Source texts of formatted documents
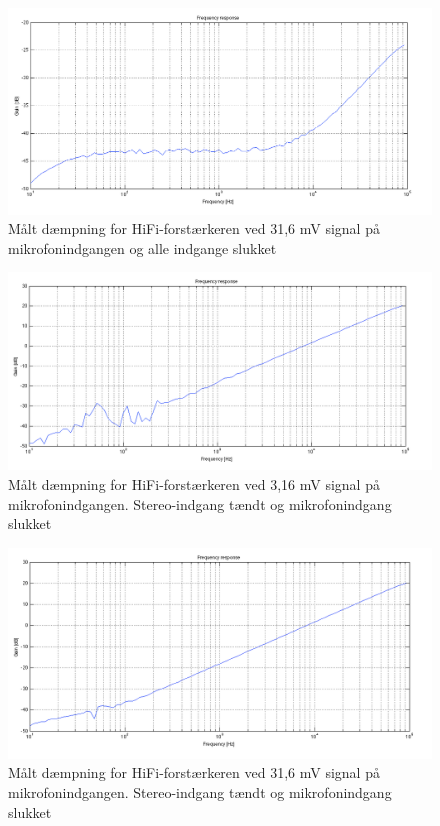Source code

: \begin{figure}[h]
\centering
\includegraphics[width=\textwidth]{maalerapporter/final/daempning/final_daempning_mic_31,6mv_alloff.png}
\caption{Målt dæmpning for HiFi-forstærkeren ved 31,6 mV signal på mikrofonindgangen og alle indgange slukket}
\label{maalerapport_final10}
\end{figure}

\begin{figure}[h]
\centering
\includegraphics[width=\textwidth]{maalerapporter/final/daempning/final_daempning_mic_3,16mv_stereoon.png}
\caption{Målt dæmpning for HiFi-forstærkeren ved 3,16 mV signal på mikrofonindgangen. Stereo-indgang tændt og mikrofonindgang slukket}
\label{maalerapport_final11}
\end{figure}

\begin{figure}[h]
\centering
\includegraphics[width=\textwidth]{maalerapporter/final/daempning/final_daempning_mic_31,6mv_stereoon.png}
\caption{Målt dæmpning for HiFi-forstærkeren ved 31,6 mV signal på mikrofonindgangen. Stereo-indgang tændt og mikrofonindgang slukket}
\label{maalerapport_final12}
\end{figure}


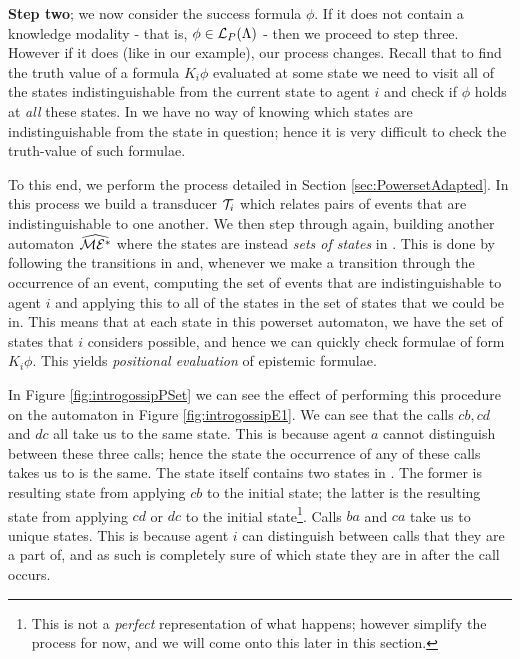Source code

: \documentclass[10pt, a4paper]{report}
\begin{document}
\textbf{Step two}; we now consider the success formula $\phi$. If it does not
contain a knowledge modality - that is, $\phi \in \mathcal{L}_P(\Lambda)$ - then we
proceed to step three. However if it does (like in our example), our process
changes. Recall that to find the truth value of a formula $K_i \phi$ evaluated at
some state we need to visit all of the states indistinguishable from the current
state to agent $i$ and check if $\phi$ holds at \emph{all} these states. In
\mestar we have no way of knowing which states are indistinguishable from the
state in question; hence it is very difficult to check the truth-value of such
formulae.

To this end, we perform the process detailed in Section
\ref{sec:PowersetAdapted}. In this process we build a transducer $\mathcal{T}_i$
which relates pairs of events that are indistinguishable to one another. We then
step through \mestar again, building another automaton $\widehat{\mathcal{ME^\ast}}$ where
the states are instead \emph{sets of states} in \mestar. This is done by
following the transitions in \mestar and, whenever we make a transition through
the occurrence of an event, computing the set of events that are
indistinguishable to agent $i$ and applying this to all of the states in the set
of states that we could be in. This means that at each state in this powerset
automaton, we have the set of states that $i$ considers possible, and hence we
can quickly check formulae of form $K_i \phi$. This yields \emph{positional
  evaluation} of epistemic formulae.

In Figure \ref{fig:introgossipPSet} we can see the effect of performing this
procedure on the automaton in Figure \ref{fig:introgossipE1}. We can see that the
calls $cb, cd$ and $dc$ all take us to the same state. This is because agent $a$
cannot distinguish between these three calls; hence the state the occurrence of
any of these calls takes us to is the same. The state itself contains two states
in \mestar. The former is resulting state from applying $cb$ to the initial
state; the latter is the resulting state from applying $cd$ or $dc$ to the
initial state\footnote{This is not a \emph{perfect} representation of
  what happens; however simplify the process for now, and we will come onto this
  later in this section.}. Calls $ba$ and $ca$ take us to unique states. This is
because agent $i$ can distinguish between calls that they are a part of, and as
such is completely sure of which state they are in after the call occurs.
\end{document}
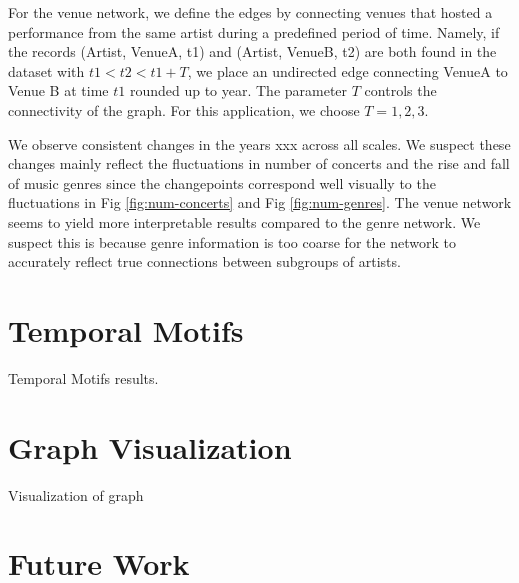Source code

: \documentclass[9pt,twocolumn,twoside,lineno]{pnas-new}
\begin{document}
For the venue network, we define the edges by connecting venues that hosted a performance from the same artist during a predefined period of time. Namely, if the records (Artist, VenueA, t1) and  (Artist, VenueB, t2) are both found in the dataset with $t1 < t2 < t1 + T$, we place an undirected edge connecting VenueA to Venue B at time $t1$ rounded up to year. The parameter $T$ controls the connectivity of the graph. For this application, we choose $T = 1, 2, 3$. 

We observe consistent changes in the years xxx across all scales. We suspect these changes mainly reflect the fluctuations in number of concerts and the rise and fall of music genres since the changepoints correspond well visually to the fluctuations in Fig \ref{fig:num-concerts} and Fig \ref{fig:num-genres}.  The venue network seems to yield more interpretable results compared to the genre network. We suspect this is because genre information is too coarse for the network to accurately reflect true connections between subgroups of artists. 

\section{Temporal Motifs }
Temporal Motifs results.


\section{Graph Visualization }
Visualization of graph


\section{Future Work}


\end{document}
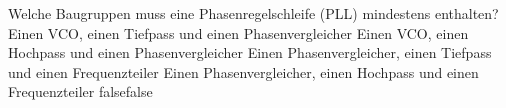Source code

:     {Welche Baugruppen muss eine Phasenregelschleife (PLL) mindestens enthalten?}
    {Einen VCO, einen Tiefpass und einen Phasenvergleicher}
    {Einen VCO, einen Hochpass und einen Phasenvergleicher}
    {Einen Phasenvergleicher, einen Tiefpass und einen Frequenzteiler}
    {Einen Phasenvergleicher, einen Hochpass und einen Frequenzteiler}
    {false}{false}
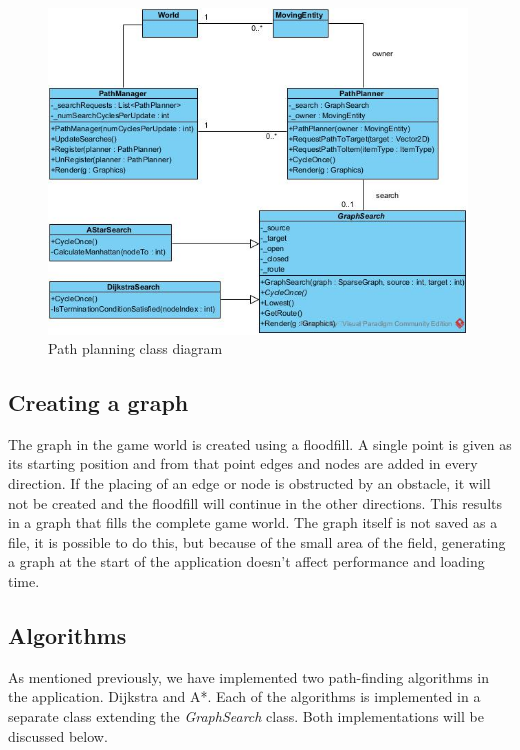 \documentclass[11pt]{article}
\begin{document}
    \begin{figure}[h!]

        \includegraphics[width=30em]{PathFinding.jpg}

        \caption{Path planning class diagram}

        \label{fig:pathPlanClassDiagram}

    \end{figure}
    
    \subsection{Creating a graph}\label{subsec:pathgraphcreation}
    The graph in the game world is created using a floodfill.
    A single point is given as its starting position and from that point edges and nodes are added in every direction.
    If the placing of an edge or node is obstructed by an obstacle, it will not be created and the floodfill will continue
    in the other directions.
    This results in a graph that fills the complete game world.
    The graph itself is not saved as a file, it is possible to do this, but because of the small area of the field,
    generating a graph at the start of the application doesn't affect performance and loading time.
    
    \subsection{Algorithms}\label{subsec:pathalgorithms}
    As mentioned previously, we have implemented two path-finding algorithms in the application.
    Dijkstra and A*. Each of the algorithms is implemented in a separate class extending the \textit{GraphSearch} class.
    Both implementations will be discussed below.
    
\end{document}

Exercise details:
Print every line above exactly. Leave the pictures out.

Written reply:
Source code

: \begin{figure}[h]
\centering
\includegraphics[width=\textwidth]{maalerapporter/final/daempning/final_daempning_mic_31,6mv_alloff.png}
\caption{Målt dæmpning for HiFi-forstærkeren ved 31,6 mV signal på mikrofonindgangen og alle indgange slukket}
\label{maalerapport_final10}
\end{figure}

\begin{figure}[h]
\centering
\includegraphics[width=\textwidth]{maalerapporter/final/daempning/final_daempning_mic_3,16mv_stereoon.png}
\caption{Målt dæmpning for HiFi-forstærkeren ved 3,16 mV signal på mikrofonindgangen. Stereo-indgang tændt og mikrofonindgang slukket}
\label{maalerapport_final11}
\end{figure}

\begin{figure}[h]
\centering
\includegraphics[width=\textwidth]{maalerapporter/final/daempning/final_daempning_mic_31,6mv_stereoon.png}
\caption{Målt dæmpning for HiFi-forstærkeren ved 31,6 mV signal på mikrofonindgangen. Stereo-indgang tændt og mikrofonindgang slukket}
\label{maalerapport_final12}
\end{figure}


Source code

: \documentclass[10pt, a4paper]{report}
\begin{document}
\textbf{Step two}; we now consider the success formula $\phi$. If it does not
contain a knowledge modality - that is, $\phi \in \mathcal{L}_P(\Lambda)$ - then we
proceed to step three. However if it does (like in our example), our process
changes. Recall that to find the truth value of a formula $K_i \phi$ evaluated at
some state we need to visit all of the states indistinguishable from the current
state to agent $i$ and check if $\phi$ holds at \emph{all} these states. In
\mestar we have no way of knowing which states are indistinguishable from the
state in question; hence it is very difficult to check the truth-value of such
formulae.

To this end, we perform the process detailed in Section
\ref{sec:PowersetAdapted}. In this process we build a transducer $\mathcal{T}_i$
which relates pairs of events that are indistinguishable to one another. We then
step through \mestar again, building another automaton $\widehat{\mathcal{ME^\ast}}$ where
the states are instead \emph{sets of states} in \mestar. This is done by
following the transitions in \mestar and, whenever we make a transition through
the occurrence of an event, computing the set of events that are
indistinguishable to agent $i$ and applying this to all of the states in the set
of states that we could be in. This means that at each state in this powerset
automaton, we have the set of states that $i$ considers possible, and hence we
can quickly check formulae of form $K_i \phi$. This yields \emph{positional
  evaluation} of epistemic formulae.

In Figure \ref{fig:introgossipPSet} we can see the effect of performing this
procedure on the automaton in Figure \ref{fig:introgossipE1}. We can see that the
calls $cb, cd$ and $dc$ all take us to the same state. This is because agent $a$
cannot distinguish between these three calls; hence the state the occurrence of
any of these calls takes us to is the same. The state itself contains two states
in \mestar. The former is resulting state from applying $cb$ to the initial
state; the latter is the resulting state from applying $cd$ or $dc$ to the
initial state\footnote{This is not a \emph{perfect} representation of
  what happens; however simplify the process for now, and we will come onto this
  later in this section.}. Calls $ba$ and $ca$ take us to unique states. This is
because agent $i$ can distinguish between calls that they are a part of, and as
such is completely sure of which state they are in after the call occurs.
\end{document}
Source code

: \documentclass[9pt,twocolumn,twoside,lineno]{pnas-new}
\begin{document}
For the venue network, we define the edges by connecting venues that hosted a performance from the same artist during a predefined period of time. Namely, if the records (Artist, VenueA, t1) and  (Artist, VenueB, t2) are both found in the dataset with $t1 < t2 < t1 + T$, we place an undirected edge connecting VenueA to Venue B at time $t1$ rounded up to year. The parameter $T$ controls the connectivity of the graph. For this application, we choose $T = 1, 2, 3$. 

We observe consistent changes in the years xxx across all scales. We suspect these changes mainly reflect the fluctuations in number of concerts and the rise and fall of music genres since the changepoints correspond well visually to the fluctuations in Fig \ref{fig:num-concerts} and Fig \ref{fig:num-genres}.  The venue network seems to yield more interpretable results compared to the genre network. We suspect this is because genre information is too coarse for the network to accurately reflect true connections between subgroups of artists. 

\section{Temporal Motifs }
Temporal Motifs results.


\section{Graph Visualization }
Visualization of graph


\section{Future Work}


\end{document}
Source code

:     {Welche Baugruppen muss eine Phasenregelschleife (PLL) mindestens enthalten?}
    {Einen VCO, einen Tiefpass und einen Phasenvergleicher}
    {Einen VCO, einen Hochpass und einen Phasenvergleicher}
    {Einen Phasenvergleicher, einen Tiefpass und einen Frequenzteiler}
    {Einen Phasenvergleicher, einen Hochpass und einen Frequenzteiler}
    {false}{false}
 \documentclass[11pt]{article}
\begin{document}
    \begin{figure}[h!]

        \includegraphics[width=30em]{PathFinding.jpg}

        \caption{Path planning class diagram}

        \label{fig:pathPlanClassDiagram}

    \end{figure}
    
    \subsection{Creating a graph}\label{subsec:pathgraphcreation}
    The graph in the game world is created using a floodfill.
    A single point is given as its starting position and from that point edges and nodes are added in every direction.
    If the placing of an edge or node is obstructed by an obstacle, it will not be created and the floodfill will continue
    in the other directions.
    This results in a graph that fills the complete game world.
    The graph itself is not saved as a file, it is possible to do this, but because of the small area of the field,
    generating a graph at the start of the application doesn't affect performance and loading time.
    
    \subsection{Algorithms}\label{subsec:pathalgorithms}
    As mentioned previously, we have implemented two path-finding algorithms in the application.
    Dijkstra and A*. Each of the algorithms is implemented in a separate class extending the \textit{GraphSearch} class.
    Both implementations will be discussed below.
    
\end{document}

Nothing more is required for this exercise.